Just like any new product in a market, education is required to the value and successful use of this product. It has been a privilege and an honor to help in this endeavor with Maxima in educating its market. I would like to share with you today the progress of this Bon Repos church project as it is being erected from ground up.
Erecting a project in Haiti is not that much different when it comes to the concrete as we can see here.
As the essential facility in this community, the Bon Repos church will be the safe haven in case Mother Nature strikes again. This building is designed for 170 mile per hour winds, which are quite a substantial load. This requires concrete gable ends to sustain such a force.
In order to form the rake wall to the plane of the roof, the truss designer provided a truss up against the rake wall.
Here we can see from the other end if we look closely the first truss behind the wall to allow this profile for the rake wall to match.
Since trusses were new to this market, GDI strongly suggested that Maxima use an engineer for the bracing of the webs and the chords (both temporary and permanent). For this, BBD Engineering & Design Firm, LLC was engaged and did an outstanding job. Kent Bice was the engineer and was extremely easy to work with.
The uplift connectors were already embedded in the concrete, so setting the trusses to the correct spacing was quite simple. This made the installation phase go smoothly.

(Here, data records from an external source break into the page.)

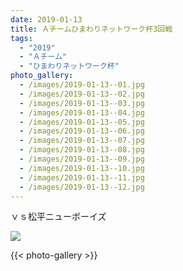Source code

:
 ```yaml
---
date: 2019-01-13
title: Ａチームひまわりネットワーク杯3回戦
tags:
  - "2019"
  - "Ａチーム"
  - "ひまわりネットワーク杯"
photo_gallery:
  - /images/2019-01-13--01.jpg
  - /images/2019-01-13--02.jpg
  - /images/2019-01-13--03.jpg
  - /images/2019-01-13--04.jpg
  - /images/2019-01-13--05.jpg
  - /images/2019-01-13--06.jpg
  - /images/2019-01-13--07.jpg
  - /images/2019-01-13--08.jpg
  - /images/2019-01-13--09.jpg
  - /images/2019-01-13--10.jpg
  - /images/2019-01-13--11.jpg
  - /images/2019-01-13--12.jpg
---
```


ｖｓ松平ニューボーイズ

![](/images/2019-01-13--main.jpg)

{{< photo-gallery >}}
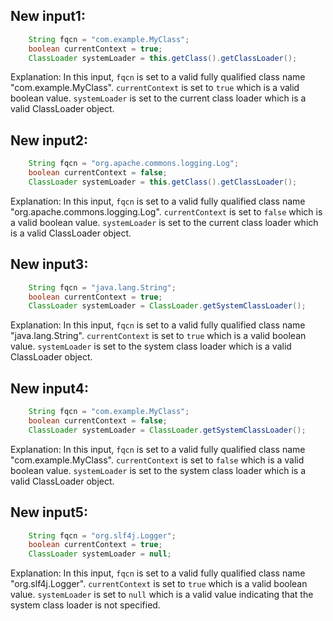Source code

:## New input1:
```java
    String fqcn = "com.example.MyClass";
    boolean currentContext = true;
    ClassLoader systemLoader = this.getClass().getClassLoader();
```
Explanation: In this input, `fqcn` is set to a valid fully qualified class name "com.example.MyClass". `currentContext` is set to `true` which is a valid boolean value. `systemLoader` is set to the current class loader which is a valid ClassLoader object.

## New input2:
```java
    String fqcn = "org.apache.commons.logging.Log";
    boolean currentContext = false;
    ClassLoader systemLoader = this.getClass().getClassLoader();
```
Explanation: In this input, `fqcn` is set to a valid fully qualified class name "org.apache.commons.logging.Log". `currentContext` is set to `false` which is a valid boolean value. `systemLoader` is set to the current class loader which is a valid ClassLoader object.

## New input3:
```java
    String fqcn = "java.lang.String";
    boolean currentContext = true;
    ClassLoader systemLoader = ClassLoader.getSystemClassLoader();
```
Explanation: In this input, `fqcn` is set to a valid fully qualified class name "java.lang.String". `currentContext` is set to `true` which is a valid boolean value. `systemLoader` is set to the system class loader which is a valid ClassLoader object.

## New input4:
```java
    String fqcn = "com.example.MyClass";
    boolean currentContext = false;
    ClassLoader systemLoader = ClassLoader.getSystemClassLoader();
```
Explanation: In this input, `fqcn` is set to a valid fully qualified class name "com.example.MyClass". `currentContext` is set to `false` which is a valid boolean value. `systemLoader` is set to the system class loader which is a valid ClassLoader object.

## New input5:
```java
    String fqcn = "org.slf4j.Logger";
    boolean currentContext = true;
    ClassLoader systemLoader = null;
```
Explanation: In this input, `fqcn` is set to a valid fully qualified class name "org.slf4j.Logger". `currentContext` is set to `true` which is a valid boolean value. `systemLoader` is set to `null` which is a valid value indicating that the system class loader is not specified.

By using the bracing layout and plan provided by Mr. Bice, the builders were able to safely install the trusses and apply the adequate restraints. As we all know, trusses only work as a system. The critical part of that system and achieving the rigidity is the bracing.
After all, when you’re standing on trusses in mid-air, with nothing below except a cured slab, it’s better to be safe than sorry. As we can see here, the temporary bracing was installed correctly.

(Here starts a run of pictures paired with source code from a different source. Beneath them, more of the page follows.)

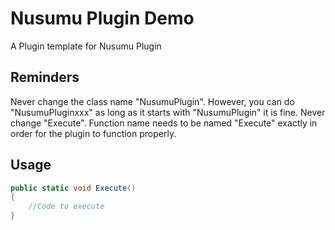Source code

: # Nusumu Plugin Demo

A Plugin template for Nusumu Plugin

## Reminders
Never change the class name "NusumuPlugin". However, you can do "NusumuPluginxxx" as long as it starts with "NusumuPlugin" it is fine.
Never change "Execute". Function name needs to be named "Execute" exactly in order for the plugin to function properly.

## Usage

```cs
public static void Execute()
{
    //Code to execute
}
```
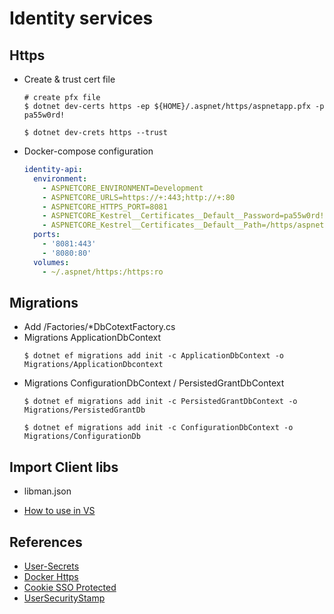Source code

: # Identity services

## Https

- Create & trust cert file

  ```
  # create pfx file
  $ dotnet dev-certs https -ep ${HOME}/.aspnet/https/aspnetapp.pfx -p pa55w0rd!

  $ dotnet dev-crets https --trust
  ```

- Docker-compose configuration
  ```yml
  identity-api:
    environment:
      - ASPNETCORE_ENVIRONMENT=Development
      - ASPNETCORE_URLS=https://+:443;http://+:80
      - ASPNETCORE_HTTPS_PORT=8081
      - ASPNETCORE_Kestrel__Certificates__Default__Password=pa55w0rd!
      - ASPNETCORE_Kestrel__Certificates__Default__Path=/https/aspnetapp.pfx
    ports:
      - '8081:443'
      - '8080:80'
    volumes:
      - ~/.aspnet/https:/https:ro
  ```

## Migrations

- Add /Factories/*DbCotextFactory.cs
- Migrations ApplicationDbContext
  ```
  $ dotnet ef migrations add init -c ApplicationDbContext -o Migrations/ApplicationDbcontext    
  ```
- Migrations ConfigurationDbContext / PersistedGrantDbContext 
  ```
  $ dotnet ef migrations add init -c PersistedGrantDbContext -o Migrations/PersistedGrantDb

  $ dotnet ef migrations add init -c ConfigurationDbContext -o Migrations/ConfigurationDb
  ```

## Import Client libs

- libman.json

- [How to use in VS](https://docs.microsoft.com/en-us/aspnet/core/client-side/libman/libman-vs?view=aspnetcore-5.0)

## References
- [User-Secrets](https://docs.microsoft.com/zh-tw/aspnet/core/security/app-secrets?view=aspnetcore-5.0&tabs=linux)
- [Docker Https](https://docs.microsoft.com/en-us/aspnet/core/security/docker-compose-https?view=aspnetcore-3.1)
- [Cookie SSO Protected](https://codingnote.cc/zh-tw/p/252256/)
- [UserSecurityStamp](https://stackoverflow.com/questions/19487322/what-is-asp-net-identitys-iusersecuritystampstoretuser-interface?rq=1)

After having properly installed everything on this “run” of trusses according to specifications, we can see that this project is going up nicely. For a market that has never used trusses before, this could have been a challenge, even a catastrophe. Thanks to the proactive nature of Maxima and their communication with the builder this was avoided entirely.
In any endeavor, it’s not easy to start from ground zero. In the construction business it’s even more difficult. Educating a new market with a product they are unfamiliar with could have been cumbersome, even daunting. Thanks to the visionary leadership of Maxima and their efforts to employ experts in their field, Haiti is well on its way towards learning how to use this amazing product.
I look forward to helping assist and future projects and sharing my experience to help those in attaining knowledge. Thank You Maxima and the Haitian market for this opportunity.
Christopher Gould – President
Gould Design, Inc.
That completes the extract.